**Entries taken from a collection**
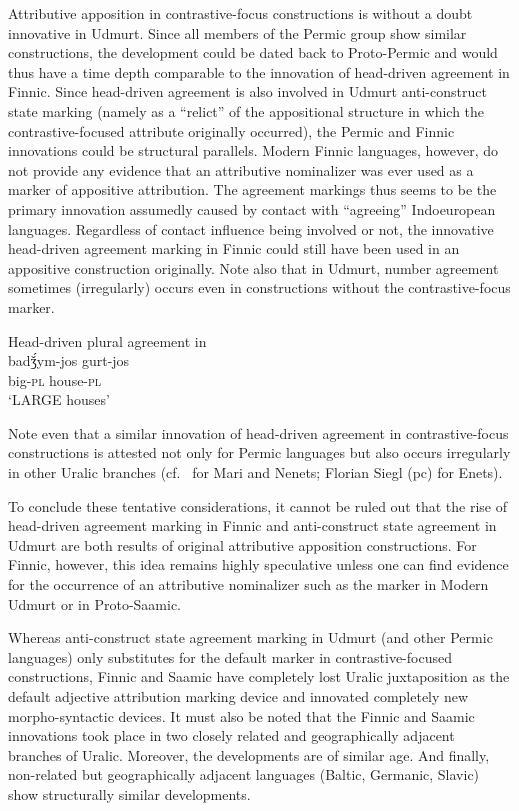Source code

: {Attributive apposition in contrastive-focus constructions is without a doubt innovative in Udmurt. Since all members of the Permic group show similar constructions, the development could be dated back to Proto-Permic and would thus have a time depth comparable to the innovation of head-driven agreement in Finnic. Since head-driven agreement is also involved in Udmurt anti-construct state marking (namely as a “relict” of the appositional structure in which the contrastive-focused attribute originally occurred), the Permic and Finnic innovations could be structural parallels. Modern Finnic languages, however, do not provide any evidence that an attributive nominalizer was ever used as a marker of appositive attribution. The agreement markings thus seems to be the primary innovation assumedly caused by contact with “agreeing” Indoeuropean languages. Regardless of contact influence being involved or not, the innovative head-driven agreement marking in Finnic could still have been used in an appositive construction originally. Note also that in Udmurt, number agreement sometimes (irregularly) occurs even in constructions without the contrastive-focus marker.
\begin{exe}
\ex Head-driven plural agreement in \\
\gll	badǯ́ym-jos gurt-jos\\
	big-\textsc{pl} house-\textsc{pl}\\
\glt	‘LARGE houses’
\end{exe}
Note even that a similar innovation of head-driven agreement in contrastive-focus constructions is attested not only for Permic languages but also occurs irregularly in other Uralic branches (cf.~\citealt[136–138, 142]{honti1997} for Mari and Nenets; Florian Siegl (pc) for Enets).

To conclude these tentative considerations, it cannot be ruled out that the rise of head-driven agreement marking in Finnic and anti-construct state agreement in Udmurt are both results of original attributive apposition constructions. For Finnic, however, this idea remains highly speculative unless one can find evidence for the occurrence of an attributive nominalizer such as the marker in Modern Udmurt or in Proto-Saamic. 

Whereas anti-construct state agreement marking in Udmurt (and other Permic languages) only substitutes for the default marker in contrastive-focused constructions, Finnic and Saamic have completely lost Uralic juxtaposition as the default adjective attribution marking device and innovated completely new morpho-syntactic devices. It must also be noted that the Finnic and Saamic innovations took place in two closely related and geographically adjacent branches of Uralic. Moreover, the developments are of similar age. And finally, non-related but geographically adjacent languages (Baltic, Germanic, Slavic) show structurally similar developments.

}
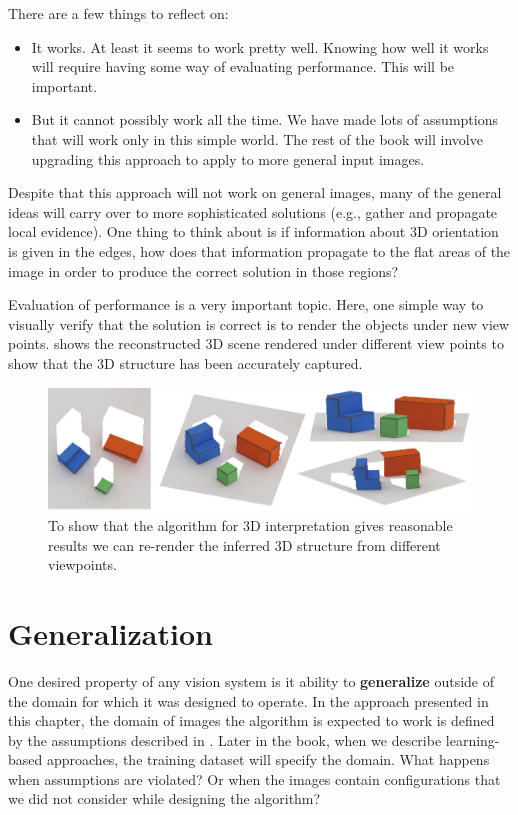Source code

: There are a few things to reflect on: 
\begin{itemize}
\item It works. At least it seems to work pretty well. Knowing how well it works will require having some way of evaluating performance. This will be important.
\item But it cannot possibly work all the time. We have made lots of assumptions that will work only in this simple world. The rest of the book will involve upgrading this approach to apply to more general input images.
\end{itemize}

Despite that this approach will not work on general images, many of the general ideas will carry over to more sophisticated solutions (e.g., gather and propagate local evidence).  One thing to think about is if information about 3D orientation is given in the edges, how does that information propagate to the flat areas of the image in order to produce the correct solution in those regions? 


Evaluation of performance is a very important topic. Here, one simple way to visually verify that the solution is correct is to render the objects under new view points. \Fig{\ref{fig:views}} shows the reconstructed 3D scene rendered under different view points to show that the 3D structure has been accurately captured. 

\begin{figure}[!h]
\centerline{
\includegraphics[width=1\linewidth]{figures/simplesystem/views.pdf}
} 
\caption{To show that the algorithm for 3D interpretation gives reasonable results we can re-render the inferred 3D structure from different viewpoints.} 
\label{fig:views}
\end{figure}

\section{Generalization}

One desired property of any vision system is it ability to {\bf generalize} outside of the domain for which it was designed to operate. In the approach presented in this chapter, the domain of images the algorithm is expected to work is defined by the assumptions described in \sect{\ref{sec:algo_simple_world}}. Later in the book, when we describe learning-based approaches, the training dataset will specify the domain. 
What happens when assumptions are violated? Or when the images contain configurations that we did not consider while designing the algorithm?



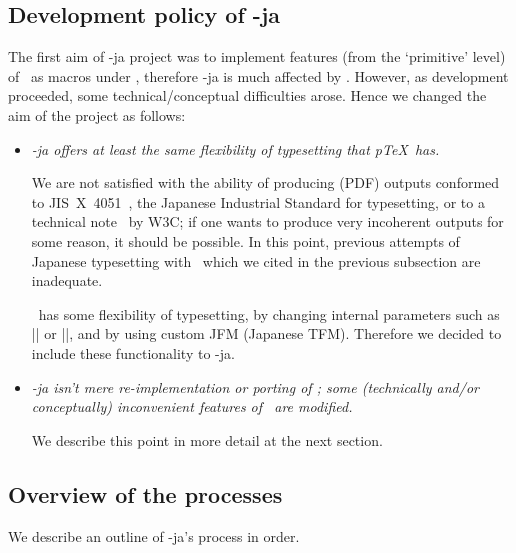 \documentclass{ajt}
\begin{document}
\subsection{Development policy of \LuaTeX-ja}
\label{ssec-pol} 
The first aim of \LuaTeX-ja project was to implement features (from the
`primitive' level) of \pTeX\ as macros under \LuaTeX, therefore \LuaTeX-ja is
much affected by \pTeX.  However, as development proceeded, some
technical/conceptual difficulties arose. Hence we changed the aim
of the project as follows:
\begin{itemize}
\item\emph{\LuaTeX-ja offers at least the same flexibility of
     typesetting that p\TeX\ has.}

     We are not satisfied with the ability of producing (PDF) outputs conformed to
     JIS~X~4051~\cite{jisx4051}, the Japanese Industrial Standard for
     typesetting, or to a technical note~\cite{w3c} by W3C;
     if one wants to produce very incoherent outputs for some reason, it
     should be possible.
In this point, previous attempts of Japanese typesetting with \LuaTeX\
     which we cited in the previous subsection are inadequate.

\pTeX\ has some flexibility of typesetting, by changing internal
     parameters such as |\kanjiskip| or |\prebreakpenalty|, and by using
     custom JFM (Japanese TFM). Therefore we decided to include these
     functionality to \LuaTeX-ja.

\item\emph{\LuaTeX-ja isn't mere re-implementation or porting of \pTeX;
     some (technically and/or conceptually) inconvenient features of
     \pTeX\ are modified.} 

     We describe this point in more detail at the next section.
\end{itemize}


\subsection{Overview of the processes}
\label{ssec-over}
We describe an outline of \LuaTeX-ja's process in order.
\end{document}
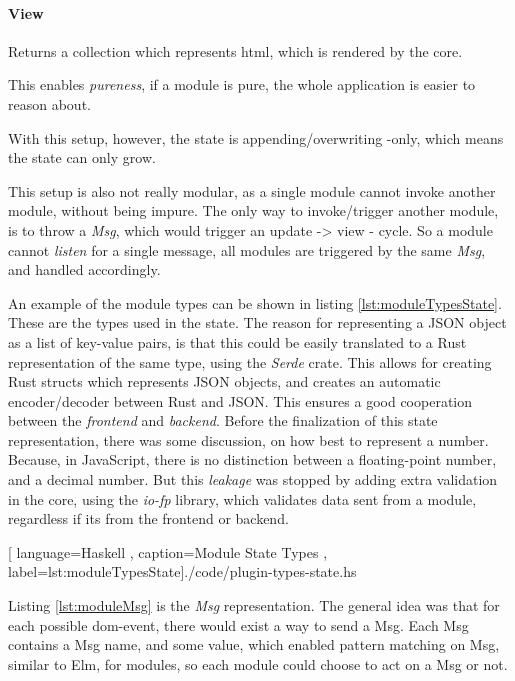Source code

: \paragraph{View} Returns a collection which represents \gls{html},
which is rendered by the core.

This enables \textit{pureness}, if a module is pure, the whole application is
easier to reason about.

With this setup, however, the state is appending/overwriting -only, which means
the state can only grow.

This setup is also not really modular, as a single module cannot invoke another
module, without being impure. The only way to invoke/trigger another module, is
to throw a \textit{Msg}, which would trigger an update -> view - cycle. So
a module cannot \textit{listen} for a single message, all modules are triggered
by the same \textit{Msg}, and handled accordingly.

An example of the module types can be shown in listing
\ref{lst:moduleTypesState}. These are the types used in the state. The reason
for representing a JSON object as a list of key-value pairs, is that this could
be easily translated to a Rust representation of the same type, using the
\textit{Serde} crate. This allows for creating Rust structs which represents
JSON objects, and creates an automatic encoder/decoder between Rust and JSON.
This ensures a good cooperation between the \textit{frontend} and
\textit{backend}.
Before the finalization of this state representation, there was some
discussion, on how best to represent a number. Because, in JavaScript, there is
no distinction between a floating-point number, and a decimal number. But this
\textit{leakage} was stopped by adding extra validation in the core, using the
\textit{io-fp} library, which validates data sent from a module, regardless if
its from the frontend or backend.

\begin{center}
  
    [ language=Haskell
    , caption={Module State Types}
    , label=lst:moduleTypesState]{./code/plugin-types-state.hs}
\end{center}

Listing \ref{lst:moduleMsg} is the \textit{Msg} representation. The general idea
was that for each possible \gls{dom}-event, there would exist a way to send a
Msg. Each Msg contains a Msg name, and some value, which enabled pattern
matching on Msg, similar to Elm, for modules, so each module could choose to act
on a Msg or not.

**TASK GOAL**
Leaving aside the images, write out the entries above word for word.

**YOUR SOLUTION**
Source code

: {Attributive apposition in contrastive-focus constructions is without a doubt innovative in Udmurt. Since all members of the Permic group show similar constructions, the development could be dated back to Proto-Permic and would thus have a time depth comparable to the innovation of head-driven agreement in Finnic. Since head-driven agreement is also involved in Udmurt anti-construct state marking (namely as a “relict” of the appositional structure in which the contrastive-focused attribute originally occurred), the Permic and Finnic innovations could be structural parallels. Modern Finnic languages, however, do not provide any evidence that an attributive nominalizer was ever used as a marker of appositive attribution. The agreement markings thus seems to be the primary innovation assumedly caused by contact with “agreeing” Indoeuropean languages. Regardless of contact influence being involved or not, the innovative head-driven agreement marking in Finnic could still have been used in an appositive construction originally. Note also that in Udmurt, number agreement sometimes (irregularly) occurs even in constructions without the contrastive-focus marker.
\begin{exe}
\ex Head-driven plural agreement in \\
\gll	badǯ́ym-jos gurt-jos\\
	big-\textsc{pl} house-\textsc{pl}\\
\glt	‘LARGE houses’
\end{exe}
Note even that a similar innovation of head-driven agreement in contrastive-focus constructions is attested not only for Permic languages but also occurs irregularly in other Uralic branches (cf.~\citealt[136–138, 142]{honti1997} for Mari and Nenets; Florian Siegl (pc) for Enets).

To conclude these tentative considerations, it cannot be ruled out that the rise of head-driven agreement marking in Finnic and anti-construct state agreement in Udmurt are both results of original attributive apposition constructions. For Finnic, however, this idea remains highly speculative unless one can find evidence for the occurrence of an attributive nominalizer such as the marker in Modern Udmurt or in Proto-Saamic. 

Whereas anti-construct state agreement marking in Udmurt (and other Permic languages) only substitutes for the default marker in contrastive-focused constructions, Finnic and Saamic have completely lost Uralic juxtaposition as the default adjective attribution marking device and innovated completely new morpho-syntactic devices. It must also be noted that the Finnic and Saamic innovations took place in two closely related and geographically adjacent branches of Uralic. Moreover, the developments are of similar age. And finally, non-related but geographically adjacent languages (Baltic, Germanic, Slavic) show structurally similar developments.

}
Source code

: There are a few things to reflect on: 
\begin{itemize}
\item It works. At least it seems to work pretty well. Knowing how well it works will require having some way of evaluating performance. This will be important.
\item But it cannot possibly work all the time. We have made lots of assumptions that will work only in this simple world. The rest of the book will involve upgrading this approach to apply to more general input images.
\end{itemize}

Despite that this approach will not work on general images, many of the general ideas will carry over to more sophisticated solutions (e.g., gather and propagate local evidence).  One thing to think about is if information about 3D orientation is given in the edges, how does that information propagate to the flat areas of the image in order to produce the correct solution in those regions? 


Evaluation of performance is a very important topic. Here, one simple way to visually verify that the solution is correct is to render the objects under new view points. \Fig{\ref{fig:views}} shows the reconstructed 3D scene rendered under different view points to show that the 3D structure has been accurately captured. 

\begin{figure}[!h]
\centerline{
\includegraphics[width=1\linewidth]{figures/simplesystem/views.pdf}
} 
\caption{To show that the algorithm for 3D interpretation gives reasonable results we can re-render the inferred 3D structure from different viewpoints.} 
\label{fig:views}
\end{figure}

\section{Generalization}

One desired property of any vision system is it ability to {\bf generalize} outside of the domain for which it was designed to operate. In the approach presented in this chapter, the domain of images the algorithm is expected to work is defined by the assumptions described in \sect{\ref{sec:algo_simple_world}}. Later in the book, when we describe learning-based approaches, the training dataset will specify the domain. 
What happens when assumptions are violated? Or when the images contain configurations that we did not consider while designing the algorithm?



 \documentclass{ajt}
\begin{document}
\subsection{Development policy of \LuaTeX-ja}
\label{ssec-pol} 
The first aim of \LuaTeX-ja project was to implement features (from the
`primitive' level) of \pTeX\ as macros under \LuaTeX, therefore \LuaTeX-ja is
much affected by \pTeX.  However, as development proceeded, some
technical/conceptual difficulties arose. Hence we changed the aim
of the project as follows:
\begin{itemize}
\item\emph{\LuaTeX-ja offers at least the same flexibility of
     typesetting that p\TeX\ has.}

     We are not satisfied with the ability of producing (PDF) outputs conformed to
     JIS~X~4051~\cite{jisx4051}, the Japanese Industrial Standard for
     typesetting, or to a technical note~\cite{w3c} by W3C;
     if one wants to produce very incoherent outputs for some reason, it
     should be possible.
In this point, previous attempts of Japanese typesetting with \LuaTeX\
     which we cited in the previous subsection are inadequate.

\pTeX\ has some flexibility of typesetting, by changing internal
     parameters such as |\kanjiskip| or |\prebreakpenalty|, and by using
     custom JFM (Japanese TFM). Therefore we decided to include these
     functionality to \LuaTeX-ja.

\item\emph{\LuaTeX-ja isn't mere re-implementation or porting of \pTeX;
     some (technically and/or conceptually) inconvenient features of
     \pTeX\ are modified.} 

     We describe this point in more detail at the next section.
\end{itemize}


\subsection{Overview of the processes}
\label{ssec-over}
We describe an outline of \LuaTeX-ja's process in order.
\end{document}
Source code

: \paragraph{View} Returns a collection which represents \gls{html},
which is rendered by the core.

This enables \textit{pureness}, if a module is pure, the whole application is
easier to reason about.

With this setup, however, the state is appending/overwriting -only, which means
the state can only grow.

This setup is also not really modular, as a single module cannot invoke another
module, without being impure. The only way to invoke/trigger another module, is
to throw a \textit{Msg}, which would trigger an update -> view - cycle. So
a module cannot \textit{listen} for a single message, all modules are triggered
by the same \textit{Msg}, and handled accordingly.

An example of the module types can be shown in listing
\ref{lst:moduleTypesState}. These are the types used in the state. The reason
for representing a JSON object as a list of key-value pairs, is that this could
be easily translated to a Rust representation of the same type, using the
\textit{Serde} crate. This allows for creating Rust structs which represents
JSON objects, and creates an automatic encoder/decoder between Rust and JSON.
This ensures a good cooperation between the \textit{frontend} and
\textit{backend}.
Before the finalization of this state representation, there was some
discussion, on how best to represent a number. Because, in JavaScript, there is
no distinction between a floating-point number, and a decimal number. But this
\textit{leakage} was stopped by adding extra validation in the core, using the
\textit{io-fp} library, which validates data sent from a module, regardless if
its from the frontend or backend.

\begin{center}
  
    [ language=Haskell
    , caption={Module State Types}
    , label=lst:moduleTypesState]{./code/plugin-types-state.hs}
\end{center}

Listing \ref{lst:moduleMsg} is the \textit{Msg} representation. The general idea
was that for each possible \gls{dom}-event, there would exist a way to send a
Msg. Each Msg contains a Msg name, and some value, which enabled pattern
matching on Msg, similar to Elm, for modules, so each module could choose to act
on a Msg or not.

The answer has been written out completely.